*WHAT IS EXPECTED*:
Only one stretch of the listing below is wanted. Give it again exactly, from the line with "whether in the course of being" through the line with "sidings belonging to, or".

*EXCERPTED DATA*:
+-------+
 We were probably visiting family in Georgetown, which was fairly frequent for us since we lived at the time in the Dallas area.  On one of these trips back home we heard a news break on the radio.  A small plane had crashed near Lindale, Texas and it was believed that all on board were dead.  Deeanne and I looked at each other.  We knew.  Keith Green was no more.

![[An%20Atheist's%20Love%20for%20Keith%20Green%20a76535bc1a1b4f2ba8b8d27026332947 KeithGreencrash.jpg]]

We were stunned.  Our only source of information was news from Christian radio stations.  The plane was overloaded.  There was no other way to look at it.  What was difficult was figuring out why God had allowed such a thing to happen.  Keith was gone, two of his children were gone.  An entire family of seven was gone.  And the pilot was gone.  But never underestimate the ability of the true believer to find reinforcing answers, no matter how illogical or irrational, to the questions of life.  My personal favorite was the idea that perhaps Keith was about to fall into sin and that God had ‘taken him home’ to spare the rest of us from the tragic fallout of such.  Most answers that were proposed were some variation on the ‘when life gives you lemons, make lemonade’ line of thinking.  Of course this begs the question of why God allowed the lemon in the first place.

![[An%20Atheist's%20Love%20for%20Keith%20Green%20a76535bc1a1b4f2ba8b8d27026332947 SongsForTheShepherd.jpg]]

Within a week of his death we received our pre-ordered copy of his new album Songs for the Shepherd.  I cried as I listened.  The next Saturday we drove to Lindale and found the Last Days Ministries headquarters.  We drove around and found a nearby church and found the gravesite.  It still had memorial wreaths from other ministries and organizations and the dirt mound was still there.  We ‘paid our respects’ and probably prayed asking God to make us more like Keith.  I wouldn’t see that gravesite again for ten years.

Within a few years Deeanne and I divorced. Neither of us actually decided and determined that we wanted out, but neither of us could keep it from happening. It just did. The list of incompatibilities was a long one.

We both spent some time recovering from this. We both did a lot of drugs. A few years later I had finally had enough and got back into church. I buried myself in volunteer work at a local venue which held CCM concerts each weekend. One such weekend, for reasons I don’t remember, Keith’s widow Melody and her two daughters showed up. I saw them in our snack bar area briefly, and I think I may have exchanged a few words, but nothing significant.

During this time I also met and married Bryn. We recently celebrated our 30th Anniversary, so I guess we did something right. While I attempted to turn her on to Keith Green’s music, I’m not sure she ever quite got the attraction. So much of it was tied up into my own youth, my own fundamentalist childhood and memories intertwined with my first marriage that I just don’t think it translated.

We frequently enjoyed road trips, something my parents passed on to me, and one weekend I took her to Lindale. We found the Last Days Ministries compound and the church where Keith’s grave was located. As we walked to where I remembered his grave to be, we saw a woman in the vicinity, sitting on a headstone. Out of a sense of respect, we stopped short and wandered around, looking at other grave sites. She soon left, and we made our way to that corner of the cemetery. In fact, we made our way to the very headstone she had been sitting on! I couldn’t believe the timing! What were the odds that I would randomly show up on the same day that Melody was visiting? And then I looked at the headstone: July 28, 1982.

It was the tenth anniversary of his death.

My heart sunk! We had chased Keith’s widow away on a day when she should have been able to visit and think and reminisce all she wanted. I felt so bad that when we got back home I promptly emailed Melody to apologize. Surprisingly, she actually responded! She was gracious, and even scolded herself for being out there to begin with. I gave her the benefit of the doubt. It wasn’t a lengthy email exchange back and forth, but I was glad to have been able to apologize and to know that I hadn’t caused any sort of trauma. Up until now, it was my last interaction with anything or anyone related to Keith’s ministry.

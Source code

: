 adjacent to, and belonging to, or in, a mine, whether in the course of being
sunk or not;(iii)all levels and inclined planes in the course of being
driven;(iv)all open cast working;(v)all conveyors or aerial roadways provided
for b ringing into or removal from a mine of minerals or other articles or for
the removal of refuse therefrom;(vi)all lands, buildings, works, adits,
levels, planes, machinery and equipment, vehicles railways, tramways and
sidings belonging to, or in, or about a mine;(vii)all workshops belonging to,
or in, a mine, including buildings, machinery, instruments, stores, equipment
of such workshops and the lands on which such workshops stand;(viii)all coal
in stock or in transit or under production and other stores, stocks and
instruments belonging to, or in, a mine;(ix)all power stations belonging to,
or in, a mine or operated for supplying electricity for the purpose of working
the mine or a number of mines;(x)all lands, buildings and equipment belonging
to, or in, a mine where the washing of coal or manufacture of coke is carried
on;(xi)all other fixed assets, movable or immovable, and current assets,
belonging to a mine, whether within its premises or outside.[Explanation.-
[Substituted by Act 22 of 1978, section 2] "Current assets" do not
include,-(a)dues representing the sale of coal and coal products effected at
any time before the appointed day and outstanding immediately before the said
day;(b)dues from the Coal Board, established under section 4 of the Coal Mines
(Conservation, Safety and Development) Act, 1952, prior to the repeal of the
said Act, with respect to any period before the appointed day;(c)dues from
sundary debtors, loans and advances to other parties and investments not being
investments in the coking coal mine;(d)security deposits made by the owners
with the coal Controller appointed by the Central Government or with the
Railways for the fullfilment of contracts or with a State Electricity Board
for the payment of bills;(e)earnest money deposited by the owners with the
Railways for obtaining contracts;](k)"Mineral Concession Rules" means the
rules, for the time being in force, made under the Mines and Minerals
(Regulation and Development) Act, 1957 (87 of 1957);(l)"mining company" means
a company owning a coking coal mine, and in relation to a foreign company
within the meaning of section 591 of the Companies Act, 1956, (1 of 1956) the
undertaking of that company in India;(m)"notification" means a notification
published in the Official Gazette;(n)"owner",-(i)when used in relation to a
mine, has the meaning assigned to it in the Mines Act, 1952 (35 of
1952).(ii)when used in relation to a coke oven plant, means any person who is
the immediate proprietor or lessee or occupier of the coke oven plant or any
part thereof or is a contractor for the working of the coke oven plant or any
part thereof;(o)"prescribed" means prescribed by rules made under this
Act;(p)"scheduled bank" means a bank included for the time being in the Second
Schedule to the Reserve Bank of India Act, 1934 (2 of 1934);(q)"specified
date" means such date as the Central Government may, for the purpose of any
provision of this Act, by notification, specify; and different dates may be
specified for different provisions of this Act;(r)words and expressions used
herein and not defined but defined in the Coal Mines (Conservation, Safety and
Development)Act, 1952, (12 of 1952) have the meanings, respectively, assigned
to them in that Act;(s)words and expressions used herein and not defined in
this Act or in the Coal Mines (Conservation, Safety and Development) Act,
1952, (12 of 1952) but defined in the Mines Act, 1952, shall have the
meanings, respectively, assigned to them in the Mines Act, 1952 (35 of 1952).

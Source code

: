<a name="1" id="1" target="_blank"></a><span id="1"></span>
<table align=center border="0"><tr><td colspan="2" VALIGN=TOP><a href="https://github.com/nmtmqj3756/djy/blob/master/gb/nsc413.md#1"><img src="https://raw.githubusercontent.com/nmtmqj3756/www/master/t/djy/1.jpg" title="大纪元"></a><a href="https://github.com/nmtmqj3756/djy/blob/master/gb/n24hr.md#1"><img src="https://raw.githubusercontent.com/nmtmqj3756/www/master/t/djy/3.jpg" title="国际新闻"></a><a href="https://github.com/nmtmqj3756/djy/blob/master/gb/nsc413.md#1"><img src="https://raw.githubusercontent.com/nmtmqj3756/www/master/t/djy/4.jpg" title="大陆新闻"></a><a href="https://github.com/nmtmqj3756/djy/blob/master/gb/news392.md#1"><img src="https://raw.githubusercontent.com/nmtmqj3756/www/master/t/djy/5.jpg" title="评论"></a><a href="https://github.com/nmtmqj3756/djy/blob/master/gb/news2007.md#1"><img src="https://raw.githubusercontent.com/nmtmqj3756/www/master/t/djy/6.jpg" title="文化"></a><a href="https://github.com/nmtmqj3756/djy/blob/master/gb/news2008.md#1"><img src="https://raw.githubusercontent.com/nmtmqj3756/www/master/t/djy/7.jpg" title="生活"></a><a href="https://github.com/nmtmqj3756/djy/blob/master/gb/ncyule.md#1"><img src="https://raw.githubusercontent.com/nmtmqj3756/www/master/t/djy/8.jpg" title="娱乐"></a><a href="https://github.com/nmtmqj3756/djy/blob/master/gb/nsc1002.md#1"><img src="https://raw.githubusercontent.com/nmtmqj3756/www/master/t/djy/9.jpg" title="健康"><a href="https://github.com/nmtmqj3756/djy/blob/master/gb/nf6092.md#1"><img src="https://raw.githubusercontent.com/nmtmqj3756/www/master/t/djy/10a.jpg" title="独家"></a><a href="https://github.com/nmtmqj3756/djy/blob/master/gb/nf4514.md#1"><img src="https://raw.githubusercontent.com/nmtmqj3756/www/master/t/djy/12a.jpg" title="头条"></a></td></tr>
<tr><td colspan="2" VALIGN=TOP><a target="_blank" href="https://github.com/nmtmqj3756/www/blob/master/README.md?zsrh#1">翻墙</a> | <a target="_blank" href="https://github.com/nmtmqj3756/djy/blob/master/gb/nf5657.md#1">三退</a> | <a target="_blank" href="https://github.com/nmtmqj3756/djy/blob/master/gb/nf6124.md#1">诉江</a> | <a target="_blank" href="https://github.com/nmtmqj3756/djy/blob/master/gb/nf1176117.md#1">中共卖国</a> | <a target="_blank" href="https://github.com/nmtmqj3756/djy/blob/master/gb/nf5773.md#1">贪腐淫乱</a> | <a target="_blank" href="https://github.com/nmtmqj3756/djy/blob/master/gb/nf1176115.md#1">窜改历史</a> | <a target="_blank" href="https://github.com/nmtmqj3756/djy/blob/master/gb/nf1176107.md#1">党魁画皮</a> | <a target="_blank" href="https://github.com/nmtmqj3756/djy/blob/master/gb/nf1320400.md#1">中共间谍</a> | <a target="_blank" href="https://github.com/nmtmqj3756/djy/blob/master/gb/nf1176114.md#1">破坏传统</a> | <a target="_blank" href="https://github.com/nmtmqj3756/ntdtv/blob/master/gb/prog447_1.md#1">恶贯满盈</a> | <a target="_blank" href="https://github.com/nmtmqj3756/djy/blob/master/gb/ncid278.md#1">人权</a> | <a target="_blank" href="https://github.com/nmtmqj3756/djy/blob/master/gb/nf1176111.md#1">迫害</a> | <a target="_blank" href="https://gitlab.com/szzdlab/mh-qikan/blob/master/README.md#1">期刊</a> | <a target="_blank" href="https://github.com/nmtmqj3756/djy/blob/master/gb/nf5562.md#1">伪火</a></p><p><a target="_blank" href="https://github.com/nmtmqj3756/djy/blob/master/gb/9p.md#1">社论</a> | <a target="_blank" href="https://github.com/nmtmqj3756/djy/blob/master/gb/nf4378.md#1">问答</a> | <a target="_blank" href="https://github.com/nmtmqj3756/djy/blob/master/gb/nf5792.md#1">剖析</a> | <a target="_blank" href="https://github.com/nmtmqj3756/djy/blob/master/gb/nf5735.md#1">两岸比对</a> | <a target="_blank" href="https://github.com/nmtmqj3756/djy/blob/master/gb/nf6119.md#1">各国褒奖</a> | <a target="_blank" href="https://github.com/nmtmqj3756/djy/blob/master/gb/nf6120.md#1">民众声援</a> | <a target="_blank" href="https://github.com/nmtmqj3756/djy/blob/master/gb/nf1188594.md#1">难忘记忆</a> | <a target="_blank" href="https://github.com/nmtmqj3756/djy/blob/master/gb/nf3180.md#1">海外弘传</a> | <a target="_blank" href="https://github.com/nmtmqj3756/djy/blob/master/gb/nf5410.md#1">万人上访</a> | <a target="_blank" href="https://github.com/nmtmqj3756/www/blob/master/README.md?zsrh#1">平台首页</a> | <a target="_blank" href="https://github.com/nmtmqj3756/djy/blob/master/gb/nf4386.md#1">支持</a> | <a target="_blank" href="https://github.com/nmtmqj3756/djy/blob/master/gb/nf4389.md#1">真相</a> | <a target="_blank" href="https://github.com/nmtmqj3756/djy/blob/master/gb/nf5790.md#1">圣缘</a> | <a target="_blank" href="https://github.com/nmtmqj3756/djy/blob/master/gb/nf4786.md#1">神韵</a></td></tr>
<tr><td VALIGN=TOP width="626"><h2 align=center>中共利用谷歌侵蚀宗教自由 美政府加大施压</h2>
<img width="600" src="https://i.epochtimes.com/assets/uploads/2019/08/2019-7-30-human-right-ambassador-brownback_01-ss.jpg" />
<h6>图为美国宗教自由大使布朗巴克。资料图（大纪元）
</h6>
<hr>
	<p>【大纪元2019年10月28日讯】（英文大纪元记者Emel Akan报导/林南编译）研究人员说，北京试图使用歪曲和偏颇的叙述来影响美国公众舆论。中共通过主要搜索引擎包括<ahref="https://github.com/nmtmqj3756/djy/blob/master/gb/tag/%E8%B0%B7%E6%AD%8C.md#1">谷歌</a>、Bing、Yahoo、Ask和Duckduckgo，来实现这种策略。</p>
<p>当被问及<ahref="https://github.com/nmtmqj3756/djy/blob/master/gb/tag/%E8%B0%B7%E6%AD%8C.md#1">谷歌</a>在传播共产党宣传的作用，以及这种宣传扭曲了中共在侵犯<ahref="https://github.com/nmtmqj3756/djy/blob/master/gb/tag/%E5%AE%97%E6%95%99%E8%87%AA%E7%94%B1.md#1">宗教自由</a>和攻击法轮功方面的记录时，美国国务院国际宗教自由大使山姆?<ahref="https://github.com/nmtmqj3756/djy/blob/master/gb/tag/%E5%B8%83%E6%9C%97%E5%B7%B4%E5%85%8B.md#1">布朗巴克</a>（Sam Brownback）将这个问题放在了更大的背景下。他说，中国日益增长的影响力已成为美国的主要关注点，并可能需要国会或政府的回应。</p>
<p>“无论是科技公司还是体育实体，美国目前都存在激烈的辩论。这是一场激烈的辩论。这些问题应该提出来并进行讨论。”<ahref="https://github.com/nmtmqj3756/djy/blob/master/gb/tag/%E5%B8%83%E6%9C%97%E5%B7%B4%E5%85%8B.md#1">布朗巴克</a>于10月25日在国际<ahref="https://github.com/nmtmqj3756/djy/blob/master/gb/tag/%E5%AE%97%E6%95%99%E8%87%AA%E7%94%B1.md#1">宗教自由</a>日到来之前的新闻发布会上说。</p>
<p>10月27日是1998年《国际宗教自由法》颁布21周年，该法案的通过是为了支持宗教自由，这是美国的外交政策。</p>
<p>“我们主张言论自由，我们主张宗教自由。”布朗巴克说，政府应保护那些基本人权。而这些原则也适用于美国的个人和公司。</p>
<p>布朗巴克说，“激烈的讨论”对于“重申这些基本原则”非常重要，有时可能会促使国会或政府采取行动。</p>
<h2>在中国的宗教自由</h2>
+-------+
*EXERCISE RESPONSE*:
: adjacent to, and belonging to, or in, a mine, whether in the course of being
sunk or not;(iii)all levels and inclined planes in the course of being
driven;(iv)all open cast working;(v)all conveyors or aerial roadways provided
for b ringing into or removal from a mine of minerals or other articles or for
the removal of refuse therefrom;(vi)all lands, buildings, works, adits,
levels, planes, machinery and equipment, vehicles railways, tramways and
sidings belonging to, or in, or about a mine;(vii)all workshops belonging to,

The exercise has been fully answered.